◆ Work to be completed ◆
The records follow. Print, word for word, the first line through the "We need good" line.

(Entries taken from a collection)
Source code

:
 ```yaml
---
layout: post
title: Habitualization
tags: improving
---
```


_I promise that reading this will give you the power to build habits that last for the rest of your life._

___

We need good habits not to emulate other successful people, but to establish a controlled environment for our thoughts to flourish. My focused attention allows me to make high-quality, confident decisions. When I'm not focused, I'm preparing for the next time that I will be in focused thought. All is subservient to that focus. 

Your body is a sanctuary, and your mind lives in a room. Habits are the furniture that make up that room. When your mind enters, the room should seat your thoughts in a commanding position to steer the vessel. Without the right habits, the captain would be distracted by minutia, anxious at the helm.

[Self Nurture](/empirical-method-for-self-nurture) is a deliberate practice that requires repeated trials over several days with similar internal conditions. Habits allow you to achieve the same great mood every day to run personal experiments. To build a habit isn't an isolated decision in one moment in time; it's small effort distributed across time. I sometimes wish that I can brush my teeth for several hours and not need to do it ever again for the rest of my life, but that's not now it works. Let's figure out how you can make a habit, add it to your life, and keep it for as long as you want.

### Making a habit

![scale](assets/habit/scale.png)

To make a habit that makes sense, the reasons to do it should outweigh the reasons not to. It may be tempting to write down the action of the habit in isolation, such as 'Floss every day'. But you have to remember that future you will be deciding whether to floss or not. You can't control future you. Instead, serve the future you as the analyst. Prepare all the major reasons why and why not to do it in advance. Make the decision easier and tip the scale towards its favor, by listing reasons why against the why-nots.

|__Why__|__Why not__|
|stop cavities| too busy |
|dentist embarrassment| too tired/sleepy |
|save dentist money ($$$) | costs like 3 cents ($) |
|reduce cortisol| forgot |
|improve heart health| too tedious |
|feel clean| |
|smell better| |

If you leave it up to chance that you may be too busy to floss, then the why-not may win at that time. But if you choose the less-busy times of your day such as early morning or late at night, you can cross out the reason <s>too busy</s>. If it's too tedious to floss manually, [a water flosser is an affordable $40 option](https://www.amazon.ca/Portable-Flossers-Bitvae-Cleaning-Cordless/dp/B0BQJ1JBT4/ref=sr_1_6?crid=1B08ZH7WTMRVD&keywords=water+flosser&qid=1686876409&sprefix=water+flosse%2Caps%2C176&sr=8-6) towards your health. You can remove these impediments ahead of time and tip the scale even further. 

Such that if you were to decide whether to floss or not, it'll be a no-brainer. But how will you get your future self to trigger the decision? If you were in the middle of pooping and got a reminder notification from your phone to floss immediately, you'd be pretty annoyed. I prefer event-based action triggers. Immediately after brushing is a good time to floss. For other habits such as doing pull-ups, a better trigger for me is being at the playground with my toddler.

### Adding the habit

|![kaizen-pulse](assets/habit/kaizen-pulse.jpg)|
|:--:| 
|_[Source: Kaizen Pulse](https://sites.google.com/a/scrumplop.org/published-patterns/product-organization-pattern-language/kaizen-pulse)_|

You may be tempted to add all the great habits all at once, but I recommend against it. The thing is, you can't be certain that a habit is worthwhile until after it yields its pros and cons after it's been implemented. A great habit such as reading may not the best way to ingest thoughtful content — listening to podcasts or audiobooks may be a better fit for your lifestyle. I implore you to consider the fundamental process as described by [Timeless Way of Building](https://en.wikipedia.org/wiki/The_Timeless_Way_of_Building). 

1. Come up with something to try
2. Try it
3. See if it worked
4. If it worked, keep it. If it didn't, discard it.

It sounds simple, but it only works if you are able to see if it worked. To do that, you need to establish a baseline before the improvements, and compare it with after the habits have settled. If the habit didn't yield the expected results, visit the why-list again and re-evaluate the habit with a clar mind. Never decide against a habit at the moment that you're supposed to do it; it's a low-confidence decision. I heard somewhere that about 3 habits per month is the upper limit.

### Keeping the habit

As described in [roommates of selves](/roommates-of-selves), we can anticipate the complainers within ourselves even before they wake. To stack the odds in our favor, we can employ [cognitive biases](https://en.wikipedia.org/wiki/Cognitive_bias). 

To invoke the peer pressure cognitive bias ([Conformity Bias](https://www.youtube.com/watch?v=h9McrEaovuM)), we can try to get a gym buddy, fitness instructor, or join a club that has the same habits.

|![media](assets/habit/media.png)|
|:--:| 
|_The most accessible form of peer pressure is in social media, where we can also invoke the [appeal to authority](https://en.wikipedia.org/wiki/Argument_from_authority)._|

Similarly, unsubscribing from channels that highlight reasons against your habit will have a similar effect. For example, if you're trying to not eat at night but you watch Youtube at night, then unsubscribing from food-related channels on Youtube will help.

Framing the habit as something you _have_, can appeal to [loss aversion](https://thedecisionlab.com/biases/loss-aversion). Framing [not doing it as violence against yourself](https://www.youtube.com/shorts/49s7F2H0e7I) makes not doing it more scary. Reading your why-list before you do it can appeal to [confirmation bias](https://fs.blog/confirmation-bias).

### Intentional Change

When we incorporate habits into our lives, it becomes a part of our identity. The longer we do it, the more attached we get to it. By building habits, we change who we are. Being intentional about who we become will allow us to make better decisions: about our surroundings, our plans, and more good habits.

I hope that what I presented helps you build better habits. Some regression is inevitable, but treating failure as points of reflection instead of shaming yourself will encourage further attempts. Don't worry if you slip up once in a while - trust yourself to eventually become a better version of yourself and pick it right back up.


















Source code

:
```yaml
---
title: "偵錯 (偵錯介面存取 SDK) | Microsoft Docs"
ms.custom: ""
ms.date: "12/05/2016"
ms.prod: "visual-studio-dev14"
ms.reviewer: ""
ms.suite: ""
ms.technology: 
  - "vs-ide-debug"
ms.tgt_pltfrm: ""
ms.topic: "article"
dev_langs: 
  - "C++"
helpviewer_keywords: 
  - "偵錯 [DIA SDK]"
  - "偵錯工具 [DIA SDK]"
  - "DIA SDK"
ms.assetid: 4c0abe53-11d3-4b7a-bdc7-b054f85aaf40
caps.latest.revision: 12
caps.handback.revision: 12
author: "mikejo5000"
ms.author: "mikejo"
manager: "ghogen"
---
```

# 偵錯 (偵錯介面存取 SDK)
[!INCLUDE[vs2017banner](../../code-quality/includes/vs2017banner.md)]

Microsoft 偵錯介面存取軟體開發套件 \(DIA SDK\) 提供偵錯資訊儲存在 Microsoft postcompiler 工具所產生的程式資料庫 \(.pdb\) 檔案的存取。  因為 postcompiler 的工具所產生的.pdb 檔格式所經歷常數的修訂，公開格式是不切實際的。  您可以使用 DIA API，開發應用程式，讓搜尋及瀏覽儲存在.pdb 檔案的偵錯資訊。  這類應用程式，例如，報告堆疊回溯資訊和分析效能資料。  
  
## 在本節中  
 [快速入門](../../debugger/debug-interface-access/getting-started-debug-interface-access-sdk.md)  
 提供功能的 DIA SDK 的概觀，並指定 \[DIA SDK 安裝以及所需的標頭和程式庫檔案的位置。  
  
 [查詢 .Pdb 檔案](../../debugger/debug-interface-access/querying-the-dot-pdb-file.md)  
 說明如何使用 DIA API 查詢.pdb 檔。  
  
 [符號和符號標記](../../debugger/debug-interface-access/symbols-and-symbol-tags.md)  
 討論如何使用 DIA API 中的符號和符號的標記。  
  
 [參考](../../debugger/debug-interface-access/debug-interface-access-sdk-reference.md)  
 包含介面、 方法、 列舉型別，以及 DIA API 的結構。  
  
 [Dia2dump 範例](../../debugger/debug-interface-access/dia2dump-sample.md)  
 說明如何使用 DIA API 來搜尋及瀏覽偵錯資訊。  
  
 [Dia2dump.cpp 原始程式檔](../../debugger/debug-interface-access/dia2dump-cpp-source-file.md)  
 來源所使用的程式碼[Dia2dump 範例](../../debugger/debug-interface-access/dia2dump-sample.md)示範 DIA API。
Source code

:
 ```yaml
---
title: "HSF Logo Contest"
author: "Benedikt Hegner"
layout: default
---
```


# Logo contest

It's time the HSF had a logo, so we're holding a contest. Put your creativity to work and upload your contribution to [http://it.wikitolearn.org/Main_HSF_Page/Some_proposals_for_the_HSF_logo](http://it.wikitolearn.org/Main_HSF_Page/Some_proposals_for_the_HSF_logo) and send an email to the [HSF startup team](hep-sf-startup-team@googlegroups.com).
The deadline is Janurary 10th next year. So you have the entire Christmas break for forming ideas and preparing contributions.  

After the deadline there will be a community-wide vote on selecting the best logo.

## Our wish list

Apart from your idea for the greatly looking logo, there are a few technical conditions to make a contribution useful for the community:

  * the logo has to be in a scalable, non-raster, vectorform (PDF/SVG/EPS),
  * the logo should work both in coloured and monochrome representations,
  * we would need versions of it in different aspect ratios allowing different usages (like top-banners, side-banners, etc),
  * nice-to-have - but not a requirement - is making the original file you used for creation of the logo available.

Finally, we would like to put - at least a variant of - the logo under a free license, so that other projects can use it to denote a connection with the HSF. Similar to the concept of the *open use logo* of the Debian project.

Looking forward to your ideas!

◆ Solution for this exercise ◆
Source code

:
 ```yaml
---
layout: post
title: Habitualization
tags: improving
---
```


_I promise that reading this will give you the power to build habits that last for the rest of your life._

___

We need good habits not to emulate other successful people, but to establish a controlled environment for our thoughts to flourish. My focused attention allows me to make high-quality, confident decisions. When I'm not focused, I'm preparing for the next time that I will be in focused thought. All is subservient to that focus. 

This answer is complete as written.